There is a very loud contradiction at play. On one hand, there is a claim to shared values and to the importance of community. On the other hand, there is a willingness to isolate and exclude those who do not fit within the narrow definition of what is acceptable. You cannot have both. A community that thrives on exclusion is neither cohesive nor safe.

It is worth asking why these decisions are being made in this way. Why not follow the established legal processes? Why not ensure that any disciplinary action within schools aligns with national and international obligations? Why introduce a vote at all? The answer is uncomfortable and lies in legitimacy and accountability. A vote creates the appearance of a collective agreement. But again, I reiterate, it distributes responsibility across many hands, making it hard to hold anyone accountable. It allows the school leadership to say “lesi sincumo sebantfu”(“This is what the community decided, not me”) rather than confronting their own role in human rights violations. If the law is clear and rights, responsibilities and obligations are established, then the question is not what the community feels. The question is why those entrusted with protecting children are failing to do so.

There is also a deeper issue here about whose rights are seen as negotiable. When we talk about children, we often speak of care, of understanding, of protection and safeguarding them because they are the future.

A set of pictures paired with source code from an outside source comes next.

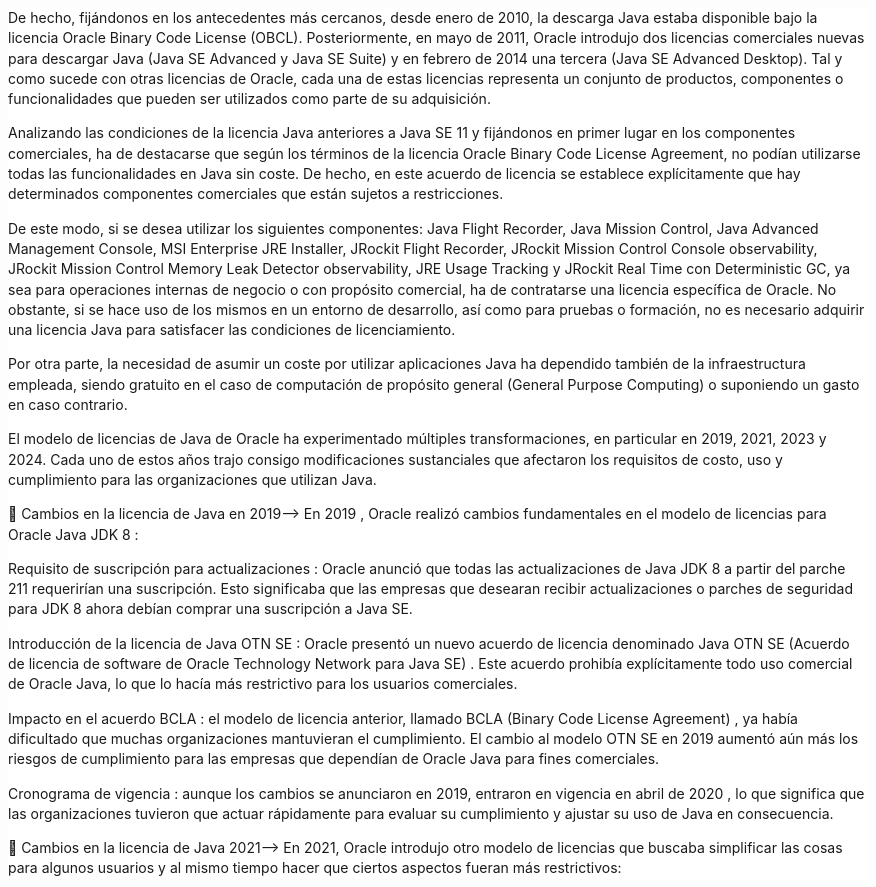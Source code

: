 De hecho, fijándonos en los antecedentes más cercanos, desde enero de 2010, la descarga Java estaba disponible bajo la licencia Oracle Binary Code License (OBCL).
Posteriormente, en mayo de 2011, Oracle introdujo dos licencias comerciales nuevas para descargar Java (Java SE Advanced y Java SE Suite) y en febrero de 2014 una tercera
(Java SE Advanced Desktop). Tal y como sucede con otras licencias de Oracle, cada una de estas licencias representa un conjunto de productos, componentes o funcionalidades 
que pueden ser utilizados como parte de su adquisición.

Analizando las condiciones de la licencia Java anteriores a Java SE 11 y fijándonos en primer lugar en los componentes comerciales, ha de destacarse que según los términos de 
la licencia Oracle Binary Code License Agreement, no podían utilizarse todas las funcionalidades en Java sin coste. De hecho, en este acuerdo de licencia se establece explícitamente que 
hay determinados componentes comerciales que están sujetos a restricciones.

De este modo, si se desea utilizar los siguientes componentes: Java Flight Recorder, Java Mission Control, Java Advanced Management Console, MSI Enterprise JRE Installer, JRockit 
Flight Recorder, JRockit Mission Control Console observability, JRockit Mission Control Memory Leak Detector observability, JRE Usage Tracking y JRockit Real Time con Deterministic GC, 
ya sea para operaciones internas de negocio o con propósito comercial, ha de contratarse una licencia específica de Oracle. No obstante, si se hace uso de los mismos en un entorno de desarrollo, 
así como para pruebas o formación, no es necesario adquirir una licencia Java para satisfacer las condiciones de licenciamiento.

Por otra parte, la necesidad de asumir un coste por utilizar aplicaciones Java ha dependido también de la infraestructura empleada, siendo gratuito en el caso de computación de propósito general 
(General Purpose Computing) o suponiendo un gasto en caso contrario.

El modelo de licencias de Java de Oracle ha experimentado múltiples transformaciones, en particular en 2019, 2021, 2023 y 2024. Cada uno de estos años trajo consigo 
modificaciones sustanciales que afectaron los requisitos de costo, uso y cumplimiento para las organizaciones que utilizan Java.

📌 Cambios en la licencia de Java en 2019-->
En 2019 , Oracle realizó cambios fundamentales en el modelo de licencias para Oracle Java JDK 8 :

Requisito de suscripción para actualizaciones : Oracle anunció que todas las actualizaciones de Java JDK 8 a partir del parche 211 requerirían una suscripción. 
Esto significaba que las empresas que desearan recibir actualizaciones o parches de seguridad para JDK 8 ahora debían comprar una suscripción a Java SE.

Introducción de la licencia de Java OTN SE : Oracle presentó un nuevo acuerdo de licencia denominado Java OTN SE (Acuerdo de licencia de software de Oracle Technology Network para Java SE) .
Este acuerdo prohibía explícitamente todo uso comercial de Oracle Java, lo que lo hacía más restrictivo para los usuarios comerciales.

Impacto en el acuerdo BCLA : el modelo de licencia anterior, llamado BCLA (Binary Code License Agreement) , ya había dificultado que muchas organizaciones mantuvieran el cumplimiento. 
El cambio al modelo OTN SE en 2019 aumentó aún más los riesgos de cumplimiento para las empresas que dependían de Oracle Java para fines comerciales.

Cronograma de vigencia : aunque los cambios se anunciaron en 2019, entraron en vigencia en abril de 2020 , lo que significa que las organizaciones tuvieron que actuar rápidamente para evaluar 
su cumplimiento y ajustar su uso de Java en consecuencia.

📌 Cambios en la licencia de Java 2021-->
En 2021, Oracle introdujo otro modelo de licencias que buscaba simplificar las cosas para algunos usuarios y al mismo tiempo hacer que ciertos aspectos fueran más restrictivos:
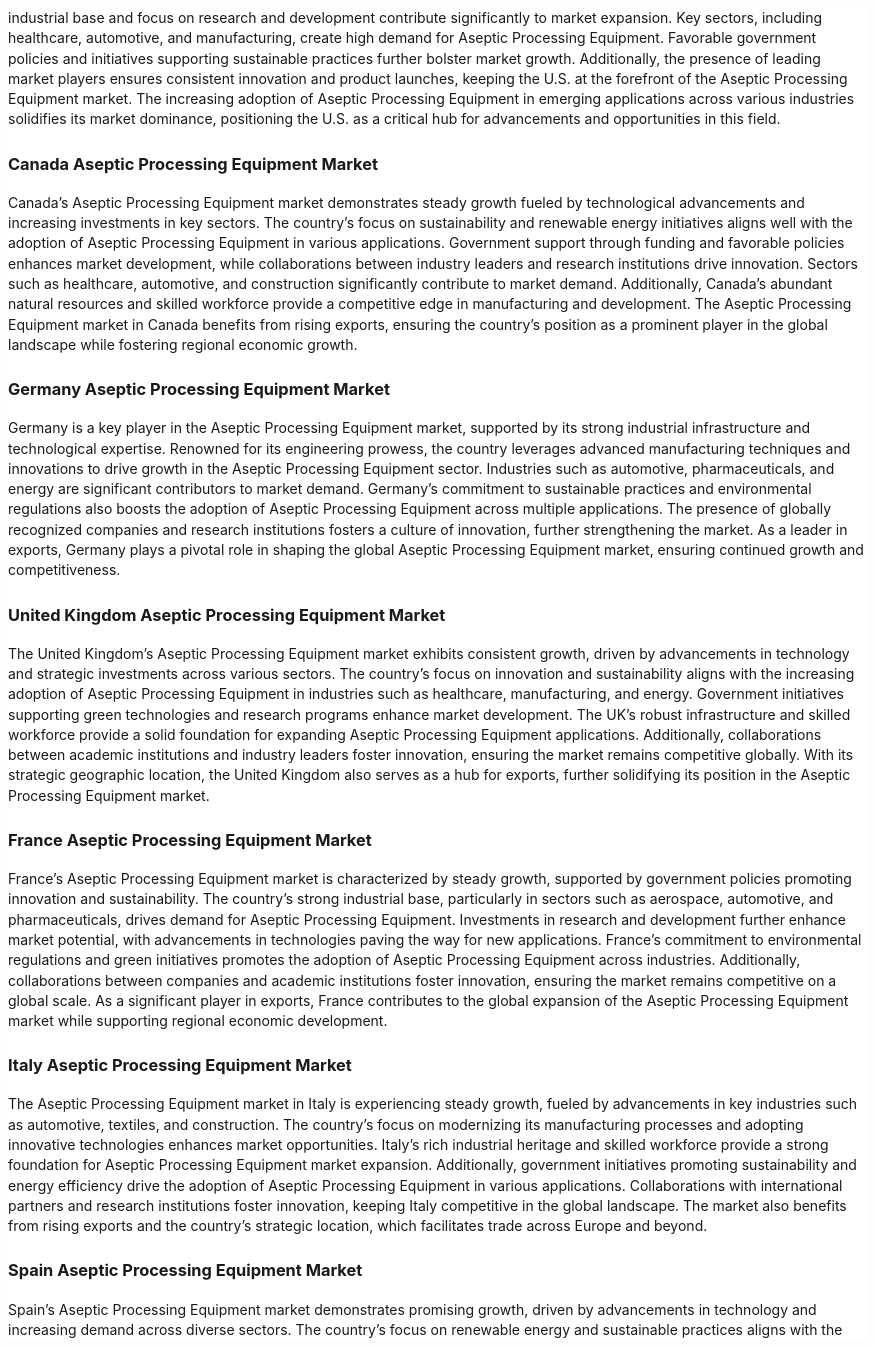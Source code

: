 industrial base and focus on research and development contribute significantly to market expansion. Key sectors, including healthcare, automotive, and manufacturing, create high demand for Aseptic Processing Equipment. Favorable government policies and initiatives supporting sustainable practices further bolster market growth. Additionally, the presence of leading market players ensures consistent innovation and product launches, keeping the U.S. at the forefront of the Aseptic Processing Equipment market. The increasing adoption of Aseptic Processing Equipment in emerging applications across various industries solidifies its market dominance, positioning the U.S. as a critical hub for advancements and opportunities in this field.</p><h3>Canada Aseptic Processing Equipment Market</h3><p>Canada&rsquo;s Aseptic Processing Equipment market demonstrates steady growth fueled by technological advancements and increasing investments in key sectors. The country&rsquo;s focus on sustainability and renewable energy initiatives aligns well with the adoption of Aseptic Processing Equipment in various applications. Government support through funding and favorable policies enhances market development, while collaborations between industry leaders and research institutions drive innovation. Sectors such as healthcare, automotive, and construction significantly contribute to market demand. Additionally, Canada&rsquo;s abundant natural resources and skilled workforce provide a competitive edge in manufacturing and development. The Aseptic Processing Equipment market in Canada benefits from rising exports, ensuring the country&rsquo;s position as a prominent player in the global landscape while fostering regional economic growth.</p><h3>Germany Aseptic Processing Equipment Market</h3><p>Germany is a key player in the Aseptic Processing Equipment market, supported by its strong industrial infrastructure and technological expertise. Renowned for its engineering prowess, the country leverages advanced manufacturing techniques and innovations to drive growth in the Aseptic Processing Equipment sector. Industries such as automotive, pharmaceuticals, and energy are significant contributors to market demand. Germany&rsquo;s commitment to sustainable practices and environmental regulations also boosts the adoption of Aseptic Processing Equipment across multiple applications. The presence of globally recognized companies and research institutions fosters a culture of innovation, further strengthening the market. As a leader in exports, Germany plays a pivotal role in shaping the global Aseptic Processing Equipment market, ensuring continued growth and competitiveness.</p><h3>United Kingdom Aseptic Processing Equipment Market</h3><p>The United Kingdom&rsquo;s Aseptic Processing Equipment market exhibits consistent growth, driven by advancements in technology and strategic investments across various sectors. The country&rsquo;s focus on innovation and sustainability aligns with the increasing adoption of Aseptic Processing Equipment in industries such as healthcare, manufacturing, and energy. Government initiatives supporting green technologies and research programs enhance market development. The UK&rsquo;s robust infrastructure and skilled workforce provide a solid foundation for expanding Aseptic Processing Equipment applications. Additionally, collaborations between academic institutions and industry leaders foster innovation, ensuring the market remains competitive globally. With its strategic geographic location, the United Kingdom also serves as a hub for exports, further solidifying its position in the Aseptic Processing Equipment market.</p><h3>France Aseptic Processing Equipment Market</h3><p>France&rsquo;s Aseptic Processing Equipment market is characterized by steady growth, supported by government policies promoting innovation and sustainability. The country&rsquo;s strong industrial base, particularly in sectors such as aerospace, automotive, and pharmaceuticals, drives demand for Aseptic Processing Equipment. Investments in research and development further enhance market potential, with advancements in technologies paving the way for new applications. France&rsquo;s commitment to environmental regulations and green initiatives promotes the adoption of Aseptic Processing Equipment across industries. Additionally, collaborations between companies and academic institutions foster innovation, ensuring the market remains competitive on a global scale. As a significant player in exports, France contributes to the global expansion of the Aseptic Processing Equipment market while supporting regional economic development.</p><h3>Italy Aseptic Processing Equipment Market</h3><p>The Aseptic Processing Equipment market in Italy is experiencing steady growth, fueled by advancements in key industries such as automotive, textiles, and construction. The country&rsquo;s focus on modernizing its manufacturing processes and adopting innovative technologies enhances market opportunities. Italy&rsquo;s rich industrial heritage and skilled workforce provide a strong foundation for Aseptic Processing Equipment market expansion. Additionally, government initiatives promoting sustainability and energy efficiency drive the adoption of Aseptic Processing Equipment in various applications. Collaborations with international partners and research institutions foster innovation, keeping Italy competitive in the global landscape. The market also benefits from rising exports and the country&rsquo;s strategic location, which facilitates trade across Europe and beyond.</p><h3>Spain Aseptic Processing Equipment Market</h3><p>Spain&rsquo;s Aseptic Processing Equipment market demonstrates promising growth, driven by advancements in technology and increasing demand across diverse sectors. The country&rsquo;s focus on renewable energy and sustainable practices aligns with the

But that language becomes selective when it intersects with sexuality, particularly when it involves LGBTIQ+ identities. Suddenly, care, understanding, protection, and safeguarding give way to punishment.

Easy decisions are not always just ones.

If the kingdom is serious about its commitments under its constitution, the Convention on the Rights of the Child and the African Charter on the Rights and Welfare of the Child, then those commitments must be visible in practice, not just in policy documents. Rather, they must guide decision-making in schools and in communities. That means recognizing that a child’s right to education cannot be overridden by a show of hands. It means ensuring that schools remain spaces of inclusion rather than sites of moral policing. It means holding leaders and institutions accountable when they fail to protect those in their care.

Bradley Fortuin is a consultant at the Southern Africa Litigation Center and a human rights activist.